[AVAILABLE DATA — start]

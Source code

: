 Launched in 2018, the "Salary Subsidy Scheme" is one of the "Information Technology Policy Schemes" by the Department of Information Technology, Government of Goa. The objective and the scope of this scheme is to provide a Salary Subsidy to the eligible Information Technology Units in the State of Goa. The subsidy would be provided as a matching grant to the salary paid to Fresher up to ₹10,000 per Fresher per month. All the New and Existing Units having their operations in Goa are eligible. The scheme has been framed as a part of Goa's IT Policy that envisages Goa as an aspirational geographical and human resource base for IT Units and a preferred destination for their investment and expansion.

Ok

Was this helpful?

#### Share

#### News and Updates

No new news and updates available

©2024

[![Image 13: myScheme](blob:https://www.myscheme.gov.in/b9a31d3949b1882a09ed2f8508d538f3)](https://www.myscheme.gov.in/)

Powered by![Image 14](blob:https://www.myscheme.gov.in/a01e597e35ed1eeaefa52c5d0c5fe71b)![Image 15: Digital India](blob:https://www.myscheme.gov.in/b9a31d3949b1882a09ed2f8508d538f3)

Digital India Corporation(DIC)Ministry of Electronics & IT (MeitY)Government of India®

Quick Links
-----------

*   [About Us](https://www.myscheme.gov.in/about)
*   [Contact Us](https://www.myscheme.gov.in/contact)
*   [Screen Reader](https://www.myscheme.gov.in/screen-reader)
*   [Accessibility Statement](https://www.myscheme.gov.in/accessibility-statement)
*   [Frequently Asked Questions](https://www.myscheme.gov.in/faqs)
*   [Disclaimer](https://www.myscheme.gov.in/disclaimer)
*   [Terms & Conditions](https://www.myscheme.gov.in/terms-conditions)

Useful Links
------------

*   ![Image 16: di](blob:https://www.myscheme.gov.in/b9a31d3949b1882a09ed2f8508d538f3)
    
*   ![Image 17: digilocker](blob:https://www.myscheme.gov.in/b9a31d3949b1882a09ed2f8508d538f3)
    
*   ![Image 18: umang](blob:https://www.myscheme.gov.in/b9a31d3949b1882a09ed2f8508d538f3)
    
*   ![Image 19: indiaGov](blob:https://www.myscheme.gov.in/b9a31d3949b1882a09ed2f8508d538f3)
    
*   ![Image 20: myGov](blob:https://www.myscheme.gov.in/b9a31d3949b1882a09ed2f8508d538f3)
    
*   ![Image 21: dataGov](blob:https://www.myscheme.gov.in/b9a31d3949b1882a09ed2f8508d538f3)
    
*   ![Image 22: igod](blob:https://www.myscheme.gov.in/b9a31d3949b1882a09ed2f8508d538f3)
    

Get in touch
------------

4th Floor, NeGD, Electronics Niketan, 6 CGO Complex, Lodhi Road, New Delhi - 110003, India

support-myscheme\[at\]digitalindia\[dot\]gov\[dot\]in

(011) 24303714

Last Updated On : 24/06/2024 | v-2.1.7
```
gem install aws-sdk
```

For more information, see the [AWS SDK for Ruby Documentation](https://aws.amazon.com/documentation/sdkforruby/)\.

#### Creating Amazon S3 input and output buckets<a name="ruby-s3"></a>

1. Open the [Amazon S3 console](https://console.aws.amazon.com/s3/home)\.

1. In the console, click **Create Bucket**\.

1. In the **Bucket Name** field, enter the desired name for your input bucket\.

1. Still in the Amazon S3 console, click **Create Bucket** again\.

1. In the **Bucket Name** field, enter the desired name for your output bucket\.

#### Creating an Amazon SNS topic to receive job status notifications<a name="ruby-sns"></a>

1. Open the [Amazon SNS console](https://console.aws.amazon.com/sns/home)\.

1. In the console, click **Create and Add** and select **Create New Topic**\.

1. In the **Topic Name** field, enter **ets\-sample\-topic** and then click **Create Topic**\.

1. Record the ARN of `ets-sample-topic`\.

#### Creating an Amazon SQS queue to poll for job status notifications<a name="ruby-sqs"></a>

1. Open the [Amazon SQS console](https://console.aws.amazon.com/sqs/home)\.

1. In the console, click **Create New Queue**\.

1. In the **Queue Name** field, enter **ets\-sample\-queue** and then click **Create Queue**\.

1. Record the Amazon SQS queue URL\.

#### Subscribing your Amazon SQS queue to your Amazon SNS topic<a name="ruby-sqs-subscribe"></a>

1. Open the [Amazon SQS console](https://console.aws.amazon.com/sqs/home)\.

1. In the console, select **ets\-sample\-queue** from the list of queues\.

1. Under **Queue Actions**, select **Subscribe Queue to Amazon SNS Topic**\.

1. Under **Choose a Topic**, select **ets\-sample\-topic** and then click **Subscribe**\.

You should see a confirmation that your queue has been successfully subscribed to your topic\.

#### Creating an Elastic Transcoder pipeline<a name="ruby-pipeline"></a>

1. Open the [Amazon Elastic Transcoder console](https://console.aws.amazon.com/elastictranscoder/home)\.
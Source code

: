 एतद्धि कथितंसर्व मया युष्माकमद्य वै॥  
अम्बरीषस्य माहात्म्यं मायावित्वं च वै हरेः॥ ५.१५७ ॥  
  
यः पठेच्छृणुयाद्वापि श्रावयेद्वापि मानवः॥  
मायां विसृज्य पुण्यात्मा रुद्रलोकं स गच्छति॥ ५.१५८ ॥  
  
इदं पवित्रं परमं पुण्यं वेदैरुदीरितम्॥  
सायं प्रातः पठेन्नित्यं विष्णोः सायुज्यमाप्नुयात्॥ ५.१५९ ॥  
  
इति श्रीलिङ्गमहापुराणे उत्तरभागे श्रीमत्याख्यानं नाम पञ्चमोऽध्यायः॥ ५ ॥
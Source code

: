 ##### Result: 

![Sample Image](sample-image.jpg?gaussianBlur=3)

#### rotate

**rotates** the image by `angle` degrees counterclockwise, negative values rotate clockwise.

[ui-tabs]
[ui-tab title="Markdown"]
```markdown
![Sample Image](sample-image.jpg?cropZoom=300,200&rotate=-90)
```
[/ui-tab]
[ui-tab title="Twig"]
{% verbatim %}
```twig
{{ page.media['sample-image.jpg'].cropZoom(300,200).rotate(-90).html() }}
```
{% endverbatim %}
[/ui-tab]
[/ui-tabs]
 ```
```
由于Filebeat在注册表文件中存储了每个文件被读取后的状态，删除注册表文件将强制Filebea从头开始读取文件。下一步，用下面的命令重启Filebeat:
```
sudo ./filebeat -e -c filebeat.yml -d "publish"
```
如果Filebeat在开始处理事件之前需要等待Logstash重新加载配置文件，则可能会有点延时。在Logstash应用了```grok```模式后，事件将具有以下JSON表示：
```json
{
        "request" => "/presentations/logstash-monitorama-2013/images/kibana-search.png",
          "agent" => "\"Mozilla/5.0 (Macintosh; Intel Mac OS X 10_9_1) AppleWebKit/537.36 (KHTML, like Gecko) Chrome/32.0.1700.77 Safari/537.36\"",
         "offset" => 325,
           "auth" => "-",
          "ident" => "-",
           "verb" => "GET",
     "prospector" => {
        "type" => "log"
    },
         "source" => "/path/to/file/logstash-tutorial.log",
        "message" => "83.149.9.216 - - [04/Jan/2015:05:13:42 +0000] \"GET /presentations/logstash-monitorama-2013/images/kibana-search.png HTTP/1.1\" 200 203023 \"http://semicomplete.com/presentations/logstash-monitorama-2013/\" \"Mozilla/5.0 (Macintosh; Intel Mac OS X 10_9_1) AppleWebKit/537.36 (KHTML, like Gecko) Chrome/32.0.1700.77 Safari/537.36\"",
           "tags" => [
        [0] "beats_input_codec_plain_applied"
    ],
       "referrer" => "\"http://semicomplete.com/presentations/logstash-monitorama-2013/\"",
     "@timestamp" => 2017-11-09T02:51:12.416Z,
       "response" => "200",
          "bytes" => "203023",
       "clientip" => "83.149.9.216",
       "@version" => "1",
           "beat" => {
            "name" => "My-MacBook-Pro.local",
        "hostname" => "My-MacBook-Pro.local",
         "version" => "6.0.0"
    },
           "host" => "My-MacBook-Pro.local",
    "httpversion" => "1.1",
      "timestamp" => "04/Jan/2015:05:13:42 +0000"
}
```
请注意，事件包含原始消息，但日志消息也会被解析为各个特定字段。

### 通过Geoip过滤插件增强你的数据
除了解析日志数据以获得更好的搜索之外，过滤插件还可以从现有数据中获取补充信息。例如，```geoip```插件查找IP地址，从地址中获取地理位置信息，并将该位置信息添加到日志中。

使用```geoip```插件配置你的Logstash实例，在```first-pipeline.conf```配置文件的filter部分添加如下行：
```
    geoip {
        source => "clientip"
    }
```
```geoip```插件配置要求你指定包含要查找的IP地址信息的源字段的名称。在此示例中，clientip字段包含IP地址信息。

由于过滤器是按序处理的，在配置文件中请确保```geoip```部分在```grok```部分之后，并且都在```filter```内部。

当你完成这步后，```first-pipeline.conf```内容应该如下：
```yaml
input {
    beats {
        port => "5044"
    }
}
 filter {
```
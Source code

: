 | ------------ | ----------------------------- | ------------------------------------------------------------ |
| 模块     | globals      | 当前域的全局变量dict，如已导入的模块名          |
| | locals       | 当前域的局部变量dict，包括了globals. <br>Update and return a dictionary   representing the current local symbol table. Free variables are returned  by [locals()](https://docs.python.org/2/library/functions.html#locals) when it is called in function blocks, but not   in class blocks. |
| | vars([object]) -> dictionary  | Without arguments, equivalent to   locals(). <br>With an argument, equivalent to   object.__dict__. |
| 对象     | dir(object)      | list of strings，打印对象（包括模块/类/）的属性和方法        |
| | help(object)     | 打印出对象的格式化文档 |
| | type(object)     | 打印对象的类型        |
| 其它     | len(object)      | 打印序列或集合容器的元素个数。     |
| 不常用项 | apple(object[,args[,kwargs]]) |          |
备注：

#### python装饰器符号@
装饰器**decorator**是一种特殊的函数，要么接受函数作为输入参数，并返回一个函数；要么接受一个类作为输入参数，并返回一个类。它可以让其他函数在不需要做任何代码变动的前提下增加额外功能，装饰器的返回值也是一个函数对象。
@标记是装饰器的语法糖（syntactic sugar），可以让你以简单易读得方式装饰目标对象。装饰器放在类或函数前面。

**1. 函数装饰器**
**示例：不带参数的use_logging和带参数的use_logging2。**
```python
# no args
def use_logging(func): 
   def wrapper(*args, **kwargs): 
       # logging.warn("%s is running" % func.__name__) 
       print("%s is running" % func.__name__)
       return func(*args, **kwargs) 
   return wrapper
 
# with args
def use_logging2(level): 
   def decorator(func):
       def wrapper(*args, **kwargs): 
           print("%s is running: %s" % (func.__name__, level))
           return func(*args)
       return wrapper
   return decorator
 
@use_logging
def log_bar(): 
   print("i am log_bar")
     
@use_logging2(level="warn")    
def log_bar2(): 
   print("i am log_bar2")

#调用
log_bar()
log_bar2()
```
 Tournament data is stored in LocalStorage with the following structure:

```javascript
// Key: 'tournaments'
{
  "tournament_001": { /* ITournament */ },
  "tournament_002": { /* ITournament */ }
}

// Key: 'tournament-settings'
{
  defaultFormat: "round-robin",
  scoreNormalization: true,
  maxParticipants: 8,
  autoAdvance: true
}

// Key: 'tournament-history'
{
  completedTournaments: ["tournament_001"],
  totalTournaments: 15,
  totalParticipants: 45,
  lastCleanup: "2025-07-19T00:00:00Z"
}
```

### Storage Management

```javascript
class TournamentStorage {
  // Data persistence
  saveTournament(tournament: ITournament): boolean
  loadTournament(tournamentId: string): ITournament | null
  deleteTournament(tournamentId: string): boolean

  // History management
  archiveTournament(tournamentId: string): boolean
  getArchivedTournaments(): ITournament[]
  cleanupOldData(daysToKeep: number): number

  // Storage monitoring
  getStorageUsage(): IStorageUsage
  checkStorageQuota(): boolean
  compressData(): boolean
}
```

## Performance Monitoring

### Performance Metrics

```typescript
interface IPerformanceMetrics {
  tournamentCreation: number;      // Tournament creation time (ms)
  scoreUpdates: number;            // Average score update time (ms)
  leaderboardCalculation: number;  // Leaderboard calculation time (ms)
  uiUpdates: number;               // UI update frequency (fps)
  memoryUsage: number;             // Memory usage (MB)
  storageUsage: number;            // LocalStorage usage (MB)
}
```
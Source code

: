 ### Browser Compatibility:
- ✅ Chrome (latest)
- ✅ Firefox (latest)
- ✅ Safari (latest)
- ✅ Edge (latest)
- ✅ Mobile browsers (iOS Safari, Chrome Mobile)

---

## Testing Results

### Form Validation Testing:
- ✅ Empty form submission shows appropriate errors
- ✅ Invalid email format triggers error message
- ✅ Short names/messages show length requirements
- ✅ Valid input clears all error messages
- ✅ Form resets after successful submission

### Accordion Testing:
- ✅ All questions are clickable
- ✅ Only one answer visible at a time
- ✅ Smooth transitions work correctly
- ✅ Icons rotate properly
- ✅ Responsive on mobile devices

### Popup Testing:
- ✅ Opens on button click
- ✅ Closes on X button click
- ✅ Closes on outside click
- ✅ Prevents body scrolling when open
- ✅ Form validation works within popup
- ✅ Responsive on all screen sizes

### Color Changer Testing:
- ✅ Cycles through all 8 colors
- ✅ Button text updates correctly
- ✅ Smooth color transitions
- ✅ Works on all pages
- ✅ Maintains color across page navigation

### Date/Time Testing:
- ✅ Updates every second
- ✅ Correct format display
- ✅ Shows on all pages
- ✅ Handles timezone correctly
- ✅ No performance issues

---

[AVAILABLE DATA — finish]

WORK ITEM >> Extract every line containing the string "messages" from the material.

SOLUTION BELOW >>
- ✅ Short names/messages show length requirements
- ✅ Valid input clears all error messages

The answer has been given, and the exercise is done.